Give back each entry word for word, but drop the images.
• • • • •
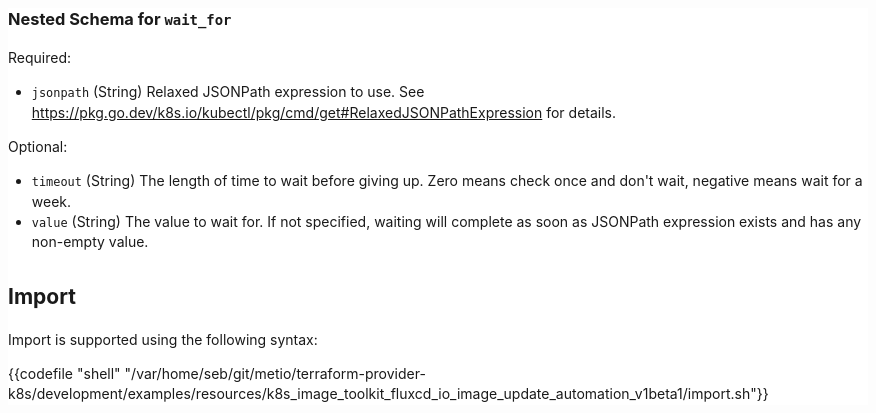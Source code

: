 

<a id="nestedatt--wait_for"></a>
### Nested Schema for `wait_for`

Required:

- `jsonpath` (String) Relaxed JSONPath expression to use. See https://pkg.go.dev/k8s.io/kubectl/pkg/cmd/get#RelaxedJSONPathExpression for details.

Optional:

- `timeout` (String) The length of time to wait before giving up. Zero means check once and don't wait, negative means wait for a week.
- `value` (String) The value to wait for. If not specified, waiting will complete as soon as JSONPath expression exists and has any non-empty value.

## Import

Import is supported using the following syntax:

{{codefile "shell" "/var/home/seb/git/metio/terraform-provider-k8s/development/examples/resources/k8s_image_toolkit_fluxcd_io_image_update_automation_v1beta1/import.sh"}}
• • • • •
▸ **Solution for this problem**
Source code

: 

<a id="nestedatt--wait_for"></a>
### Nested Schema for `wait_for`

Required:

- `jsonpath` (String) Relaxed JSONPath expression to use. See https://pkg.go.dev/k8s.io/kubectl/pkg/cmd/get#RelaxedJSONPathExpression for details.

Optional:

- `timeout` (String) The length of time to wait before giving up. Zero means check once and don't wait, negative means wait for a week.
- `value` (String) The value to wait for. If not specified, waiting will complete as soon as JSONPath expression exists and has any non-empty value.

## Import

Import is supported using the following syntax:

{{codefile "shell" "/var/home/seb/git/metio/terraform-provider-k8s/development/examples/resources/k8s_image_toolkit_fluxcd_io_image_update_automation_v1beta1/import.sh"}}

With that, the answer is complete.